§ Activity: State how many lines of the material below contain the word "perform". Add nothing else.

§ Data:
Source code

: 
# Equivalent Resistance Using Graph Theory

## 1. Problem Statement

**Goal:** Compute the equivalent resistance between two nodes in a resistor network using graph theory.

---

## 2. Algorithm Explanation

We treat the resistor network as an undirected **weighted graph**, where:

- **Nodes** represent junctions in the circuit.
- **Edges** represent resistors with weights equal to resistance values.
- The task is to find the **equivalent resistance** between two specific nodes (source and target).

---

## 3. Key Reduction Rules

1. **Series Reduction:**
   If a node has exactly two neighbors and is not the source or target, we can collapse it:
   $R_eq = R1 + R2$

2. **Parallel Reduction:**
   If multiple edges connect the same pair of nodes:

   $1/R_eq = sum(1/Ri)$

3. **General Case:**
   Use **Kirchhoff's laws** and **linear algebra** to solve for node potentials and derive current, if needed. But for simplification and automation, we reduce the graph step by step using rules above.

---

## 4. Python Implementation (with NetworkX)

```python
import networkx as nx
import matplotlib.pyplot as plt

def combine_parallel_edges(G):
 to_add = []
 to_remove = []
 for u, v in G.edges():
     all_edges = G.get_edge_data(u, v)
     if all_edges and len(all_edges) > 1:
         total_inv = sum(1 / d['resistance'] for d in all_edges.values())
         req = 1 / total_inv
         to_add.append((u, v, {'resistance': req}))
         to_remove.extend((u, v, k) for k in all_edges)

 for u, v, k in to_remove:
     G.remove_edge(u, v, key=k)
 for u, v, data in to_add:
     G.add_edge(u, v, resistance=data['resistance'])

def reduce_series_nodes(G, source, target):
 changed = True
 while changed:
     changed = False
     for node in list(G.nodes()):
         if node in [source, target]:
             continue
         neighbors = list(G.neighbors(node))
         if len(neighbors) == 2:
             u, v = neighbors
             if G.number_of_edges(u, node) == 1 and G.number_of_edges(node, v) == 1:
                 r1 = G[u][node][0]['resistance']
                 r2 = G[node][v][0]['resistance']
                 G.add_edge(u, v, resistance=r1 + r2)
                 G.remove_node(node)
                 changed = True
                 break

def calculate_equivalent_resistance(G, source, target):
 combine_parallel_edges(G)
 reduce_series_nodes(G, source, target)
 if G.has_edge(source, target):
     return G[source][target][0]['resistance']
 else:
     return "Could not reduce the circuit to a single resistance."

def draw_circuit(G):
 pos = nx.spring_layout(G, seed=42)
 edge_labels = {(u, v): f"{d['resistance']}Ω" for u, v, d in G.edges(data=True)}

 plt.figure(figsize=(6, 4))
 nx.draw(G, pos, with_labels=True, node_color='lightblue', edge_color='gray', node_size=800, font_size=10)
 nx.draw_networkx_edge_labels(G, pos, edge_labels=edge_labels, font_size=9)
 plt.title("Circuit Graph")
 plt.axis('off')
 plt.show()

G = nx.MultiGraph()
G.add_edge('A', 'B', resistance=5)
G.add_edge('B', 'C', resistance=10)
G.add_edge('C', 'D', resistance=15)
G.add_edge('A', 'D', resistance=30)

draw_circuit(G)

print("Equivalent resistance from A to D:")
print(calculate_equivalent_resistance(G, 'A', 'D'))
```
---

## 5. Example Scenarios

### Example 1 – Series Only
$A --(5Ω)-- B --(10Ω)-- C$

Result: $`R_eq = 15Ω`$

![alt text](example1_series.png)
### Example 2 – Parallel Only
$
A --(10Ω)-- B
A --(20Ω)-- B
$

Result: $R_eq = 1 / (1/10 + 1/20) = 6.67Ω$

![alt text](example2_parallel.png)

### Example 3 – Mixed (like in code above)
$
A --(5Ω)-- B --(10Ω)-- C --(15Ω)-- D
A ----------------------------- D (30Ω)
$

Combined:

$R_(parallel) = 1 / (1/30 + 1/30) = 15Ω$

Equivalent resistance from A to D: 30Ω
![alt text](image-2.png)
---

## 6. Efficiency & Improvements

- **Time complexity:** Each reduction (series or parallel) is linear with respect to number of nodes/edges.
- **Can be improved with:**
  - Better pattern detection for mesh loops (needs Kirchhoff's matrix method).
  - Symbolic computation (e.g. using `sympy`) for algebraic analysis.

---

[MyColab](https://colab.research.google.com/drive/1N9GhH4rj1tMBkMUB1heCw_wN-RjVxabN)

...

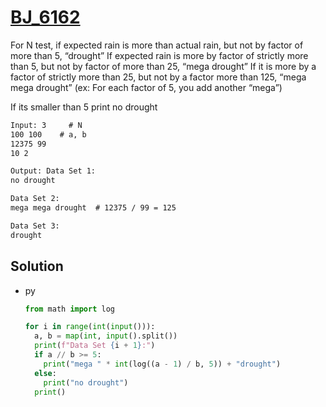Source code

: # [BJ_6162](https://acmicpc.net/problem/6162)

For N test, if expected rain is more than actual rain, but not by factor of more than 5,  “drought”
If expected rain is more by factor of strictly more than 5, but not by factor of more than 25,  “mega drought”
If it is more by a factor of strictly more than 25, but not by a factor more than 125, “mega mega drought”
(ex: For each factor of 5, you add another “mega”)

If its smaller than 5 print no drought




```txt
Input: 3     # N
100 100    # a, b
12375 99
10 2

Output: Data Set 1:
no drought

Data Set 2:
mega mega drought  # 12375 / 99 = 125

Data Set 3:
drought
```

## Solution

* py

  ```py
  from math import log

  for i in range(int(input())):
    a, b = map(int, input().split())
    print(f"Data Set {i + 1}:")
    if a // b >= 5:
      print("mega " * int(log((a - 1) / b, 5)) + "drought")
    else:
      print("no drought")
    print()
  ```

---

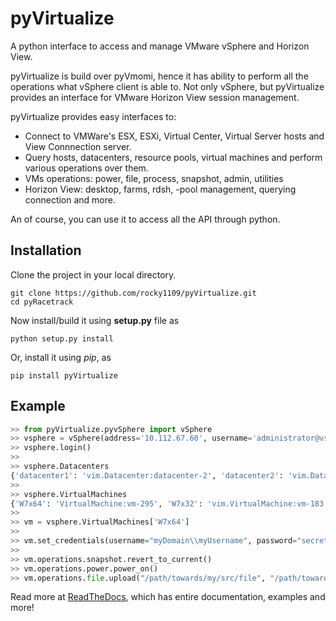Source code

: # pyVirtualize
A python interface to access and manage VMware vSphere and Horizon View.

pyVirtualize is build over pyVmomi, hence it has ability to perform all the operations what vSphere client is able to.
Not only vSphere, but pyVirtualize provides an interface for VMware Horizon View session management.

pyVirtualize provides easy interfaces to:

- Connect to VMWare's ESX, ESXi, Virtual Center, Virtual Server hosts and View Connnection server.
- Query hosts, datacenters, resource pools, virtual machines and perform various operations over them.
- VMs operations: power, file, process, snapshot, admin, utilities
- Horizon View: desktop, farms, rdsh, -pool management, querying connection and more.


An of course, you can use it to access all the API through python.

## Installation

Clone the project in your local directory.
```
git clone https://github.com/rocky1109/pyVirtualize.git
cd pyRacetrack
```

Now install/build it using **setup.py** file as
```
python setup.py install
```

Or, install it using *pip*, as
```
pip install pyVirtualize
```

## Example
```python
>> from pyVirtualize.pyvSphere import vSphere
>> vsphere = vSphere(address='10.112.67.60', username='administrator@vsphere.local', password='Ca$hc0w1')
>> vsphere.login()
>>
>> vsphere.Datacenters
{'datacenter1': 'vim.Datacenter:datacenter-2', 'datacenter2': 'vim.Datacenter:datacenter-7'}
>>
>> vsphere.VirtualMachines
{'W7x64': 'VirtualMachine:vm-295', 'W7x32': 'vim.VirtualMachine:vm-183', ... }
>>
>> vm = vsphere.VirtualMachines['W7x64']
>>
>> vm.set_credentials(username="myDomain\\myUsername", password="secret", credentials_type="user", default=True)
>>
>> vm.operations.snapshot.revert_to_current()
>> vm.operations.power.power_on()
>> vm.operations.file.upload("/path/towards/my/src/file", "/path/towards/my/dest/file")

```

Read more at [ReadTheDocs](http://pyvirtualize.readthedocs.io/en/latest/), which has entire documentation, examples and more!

§ Answer box: 2